=== What you will do ===
Every record must be restated exactly as written.

=== Records for this task ===
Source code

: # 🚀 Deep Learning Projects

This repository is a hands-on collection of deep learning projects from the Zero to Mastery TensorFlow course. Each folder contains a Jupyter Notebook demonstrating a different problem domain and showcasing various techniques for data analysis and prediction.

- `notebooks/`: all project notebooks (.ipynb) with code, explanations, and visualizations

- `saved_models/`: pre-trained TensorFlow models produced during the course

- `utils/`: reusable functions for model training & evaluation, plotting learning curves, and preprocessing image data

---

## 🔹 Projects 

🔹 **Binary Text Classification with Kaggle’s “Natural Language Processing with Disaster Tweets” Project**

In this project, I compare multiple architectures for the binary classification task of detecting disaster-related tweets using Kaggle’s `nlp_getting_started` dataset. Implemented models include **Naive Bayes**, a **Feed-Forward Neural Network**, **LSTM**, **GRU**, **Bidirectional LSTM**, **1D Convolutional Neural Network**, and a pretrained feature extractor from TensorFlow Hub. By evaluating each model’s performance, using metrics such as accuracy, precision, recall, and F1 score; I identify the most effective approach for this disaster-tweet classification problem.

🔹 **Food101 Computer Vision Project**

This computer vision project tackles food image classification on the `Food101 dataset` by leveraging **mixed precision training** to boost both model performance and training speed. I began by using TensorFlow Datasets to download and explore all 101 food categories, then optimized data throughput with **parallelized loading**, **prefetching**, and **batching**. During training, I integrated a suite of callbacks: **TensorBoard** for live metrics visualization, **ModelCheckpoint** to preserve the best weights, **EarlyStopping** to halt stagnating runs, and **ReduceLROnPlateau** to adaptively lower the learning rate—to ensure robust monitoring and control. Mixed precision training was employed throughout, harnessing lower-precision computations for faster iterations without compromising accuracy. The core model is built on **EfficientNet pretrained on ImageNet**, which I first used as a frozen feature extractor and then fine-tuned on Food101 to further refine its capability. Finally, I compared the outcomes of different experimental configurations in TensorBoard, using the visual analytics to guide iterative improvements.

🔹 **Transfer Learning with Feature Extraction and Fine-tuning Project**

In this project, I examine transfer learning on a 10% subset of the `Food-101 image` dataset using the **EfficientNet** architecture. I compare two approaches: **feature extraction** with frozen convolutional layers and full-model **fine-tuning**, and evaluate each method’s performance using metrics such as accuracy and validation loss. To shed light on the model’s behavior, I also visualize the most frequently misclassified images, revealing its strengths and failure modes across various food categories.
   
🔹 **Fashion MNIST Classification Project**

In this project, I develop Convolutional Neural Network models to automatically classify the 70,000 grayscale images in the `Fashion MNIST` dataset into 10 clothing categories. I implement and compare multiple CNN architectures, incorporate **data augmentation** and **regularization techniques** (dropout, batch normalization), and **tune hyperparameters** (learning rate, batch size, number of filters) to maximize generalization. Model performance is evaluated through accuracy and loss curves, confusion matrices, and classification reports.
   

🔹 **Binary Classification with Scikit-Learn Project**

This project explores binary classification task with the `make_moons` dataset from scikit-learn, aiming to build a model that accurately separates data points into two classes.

=== Answer ===
Source code

: # 🚀 Deep Learning Projects

This repository is a hands-on collection of deep learning projects from the Zero to Mastery TensorFlow course. Each folder contains a Jupyter Notebook demonstrating a different problem domain and showcasing various techniques for data analysis and prediction.

- `notebooks/`: all project notebooks (.ipynb) with code, explanations, and visualizations

- `saved_models/`: pre-trained TensorFlow models produced during the course

- `utils/`: reusable functions for model training & evaluation, plotting learning curves, and preprocessing image data

---

## 🔹 Projects 

🔹 **Binary Text Classification with Kaggle’s “Natural Language Processing with Disaster Tweets” Project**

In this project, I compare multiple architectures for the binary classification task of detecting disaster-related tweets using Kaggle’s `nlp_getting_started` dataset. Implemented models include **Naive Bayes**, a **Feed-Forward Neural Network**, **LSTM**, **GRU**, **Bidirectional LSTM**, **1D Convolutional Neural Network**, and a pretrained feature extractor from TensorFlow Hub. By evaluating each model’s performance, using metrics such as accuracy, precision, recall, and F1 score; I identify the most effective approach for this disaster-tweet classification problem.

🔹 **Food101 Computer Vision Project**

This computer vision project tackles food image classification on the `Food101 dataset` by leveraging **mixed precision training** to boost both model performance and training speed. I began by using TensorFlow Datasets to download and explore all 101 food categories, then optimized data throughput with **parallelized loading**, **prefetching**, and **batching**. During training, I integrated a suite of callbacks: **TensorBoard** for live metrics visualization, **ModelCheckpoint** to preserve the best weights, **EarlyStopping** to halt stagnating runs, and **ReduceLROnPlateau** to adaptively lower the learning rate—to ensure robust monitoring and control. Mixed precision training was employed throughout, harnessing lower-precision computations for faster iterations without compromising accuracy. The core model is built on **EfficientNet pretrained on ImageNet**, which I first used as a frozen feature extractor and then fine-tuned on Food101 to further refine its capability. Finally, I compared the outcomes of different experimental configurations in TensorBoard, using the visual analytics to guide iterative improvements.

🔹 **Transfer Learning with Feature Extraction and Fine-tuning Project**

In this project, I examine transfer learning on a 10% subset of the `Food-101 image` dataset using the **EfficientNet** architecture. I compare two approaches: **feature extraction** with frozen convolutional layers and full-model **fine-tuning**, and evaluate each method’s performance using metrics such as accuracy and validation loss. To shed light on the model’s behavior, I also visualize the most frequently misclassified images, revealing its strengths and failure modes across various food categories.
   
🔹 **Fashion MNIST Classification Project**

In this project, I develop Convolutional Neural Network models to automatically classify the 70,000 grayscale images in the `Fashion MNIST` dataset into 10 clothing categories. I implement and compare multiple CNN architectures, incorporate **data augmentation** and **regularization techniques** (dropout, batch normalization), and **tune hyperparameters** (learning rate, batch size, number of filters) to maximize generalization. Model performance is evaluated through accuracy and loss curves, confusion matrices, and classification reports.
   

🔹 **Binary Classification with Scikit-Learn Project**

This project explores binary classification task with the `make_moons` dataset from scikit-learn, aiming to build a model that accurately separates data points into two classes.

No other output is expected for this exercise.